Records from a dataset
####################

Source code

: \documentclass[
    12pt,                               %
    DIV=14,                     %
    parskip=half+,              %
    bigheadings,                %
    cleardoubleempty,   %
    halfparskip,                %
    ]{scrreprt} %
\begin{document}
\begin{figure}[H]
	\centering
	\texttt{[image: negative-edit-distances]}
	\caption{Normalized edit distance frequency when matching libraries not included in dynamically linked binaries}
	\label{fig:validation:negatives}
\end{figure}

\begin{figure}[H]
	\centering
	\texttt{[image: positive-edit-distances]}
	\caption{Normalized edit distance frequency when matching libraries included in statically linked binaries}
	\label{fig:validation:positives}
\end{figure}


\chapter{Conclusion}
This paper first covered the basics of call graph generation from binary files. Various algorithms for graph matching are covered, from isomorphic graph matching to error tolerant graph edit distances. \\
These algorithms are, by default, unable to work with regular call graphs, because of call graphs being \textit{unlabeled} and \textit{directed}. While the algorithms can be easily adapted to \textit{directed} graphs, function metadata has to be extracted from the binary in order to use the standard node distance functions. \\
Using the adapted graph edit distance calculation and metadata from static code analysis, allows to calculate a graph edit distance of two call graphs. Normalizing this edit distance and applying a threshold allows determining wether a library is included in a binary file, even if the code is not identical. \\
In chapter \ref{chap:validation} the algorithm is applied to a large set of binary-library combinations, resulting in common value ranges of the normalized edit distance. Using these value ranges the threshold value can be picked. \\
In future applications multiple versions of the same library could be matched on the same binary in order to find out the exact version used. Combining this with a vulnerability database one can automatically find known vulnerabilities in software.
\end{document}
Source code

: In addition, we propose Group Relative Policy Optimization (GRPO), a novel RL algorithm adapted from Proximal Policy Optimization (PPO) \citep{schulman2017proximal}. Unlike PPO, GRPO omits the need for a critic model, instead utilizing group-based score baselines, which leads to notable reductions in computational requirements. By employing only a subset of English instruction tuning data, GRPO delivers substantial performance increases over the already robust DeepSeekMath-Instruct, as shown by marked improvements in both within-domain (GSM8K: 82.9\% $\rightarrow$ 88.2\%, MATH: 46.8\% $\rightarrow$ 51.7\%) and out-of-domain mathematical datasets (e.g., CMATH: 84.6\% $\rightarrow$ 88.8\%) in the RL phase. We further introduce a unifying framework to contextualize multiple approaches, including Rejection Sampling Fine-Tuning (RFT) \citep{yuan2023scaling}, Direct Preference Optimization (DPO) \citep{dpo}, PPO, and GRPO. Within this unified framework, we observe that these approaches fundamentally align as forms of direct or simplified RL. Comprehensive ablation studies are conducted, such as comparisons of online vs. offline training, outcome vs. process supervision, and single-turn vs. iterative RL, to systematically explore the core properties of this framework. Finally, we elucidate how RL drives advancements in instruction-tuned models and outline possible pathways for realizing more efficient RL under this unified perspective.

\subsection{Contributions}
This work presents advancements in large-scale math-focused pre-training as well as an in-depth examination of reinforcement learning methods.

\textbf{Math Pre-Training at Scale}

####################

- [Exercise goal] Quote the data in full, keeping each word unchanged.

- [Task output]
Source code

: \documentclass[
    12pt,                               %
    DIV=14,                     %
    parskip=half+,              %
    bigheadings,                %
    cleardoubleempty,   %
    halfparskip,                %
    ]{scrreprt} %
\begin{document}
\begin{figure}[H]
	\centering
	\texttt{[image: negative-edit-distances]}
	\caption{Normalized edit distance frequency when matching libraries not included in dynamically linked binaries}
	\label{fig:validation:negatives}
\end{figure}

\begin{figure}[H]
	\centering
	\texttt{[image: positive-edit-distances]}
	\caption{Normalized edit distance frequency when matching libraries included in statically linked binaries}
	\label{fig:validation:positives}
\end{figure}


\chapter{Conclusion}
This paper first covered the basics of call graph generation from binary files. Various algorithms for graph matching are covered, from isomorphic graph matching to error tolerant graph edit distances. \\
These algorithms are, by default, unable to work with regular call graphs, because of call graphs being \textit{unlabeled} and \textit{directed}. While the algorithms can be easily adapted to \textit{directed} graphs, function metadata has to be extracted from the binary in order to use the standard node distance functions. \\
Using the adapted graph edit distance calculation and metadata from static code analysis, allows to calculate a graph edit distance of two call graphs. Normalizing this edit distance and applying a threshold allows determining wether a library is included in a binary file, even if the code is not identical. \\
In chapter \ref{chap:validation} the algorithm is applied to a large set of binary-library combinations, resulting in common value ranges of the normalized edit distance. Using these value ranges the threshold value can be picked. \\
In future applications multiple versions of the same library could be matched on the same binary in order to find out the exact version used. Combining this with a vulnerability database one can automatically find known vulnerabilities in software.
\end{document}
Source code

: In addition, we propose Group Relative Policy Optimization (GRPO), a novel RL algorithm adapted from Proximal Policy Optimization (PPO) \citep{schulman2017proximal}. Unlike PPO, GRPO omits the need for a critic model, instead utilizing group-based score baselines, which leads to notable reductions in computational requirements. By employing only a subset of English instruction tuning data, GRPO delivers substantial performance increases over the already robust DeepSeekMath-Instruct, as shown by marked improvements in both within-domain (GSM8K: 82.9\% $\rightarrow$ 88.2\%, MATH: 46.8\% $\rightarrow$ 51.7\%) and out-of-domain mathematical datasets (e.g., CMATH: 84.6\% $\rightarrow$ 88.8\%) in the RL phase. We further introduce a unifying framework to contextualize multiple approaches, including Rejection Sampling Fine-Tuning (RFT) \citep{yuan2023scaling}, Direct Preference Optimization (DPO) \citep{dpo}, PPO, and GRPO. Within this unified framework, we observe that these approaches fundamentally align as forms of direct or simplified RL. Comprehensive ablation studies are conducted, such as comparisons of online vs. offline training, outcome vs. process supervision, and single-turn vs. iterative RL, to systematically explore the core properties of this framework. Finally, we elucidate how RL drives advancements in instruction-tuned models and outline possible pathways for realizing more efficient RL under this unified perspective.

\subsection{Contributions}
This work presents advancements in large-scale math-focused pre-training as well as an in-depth examination of reinforcement learning methods.

\textbf{Math Pre-Training at Scale}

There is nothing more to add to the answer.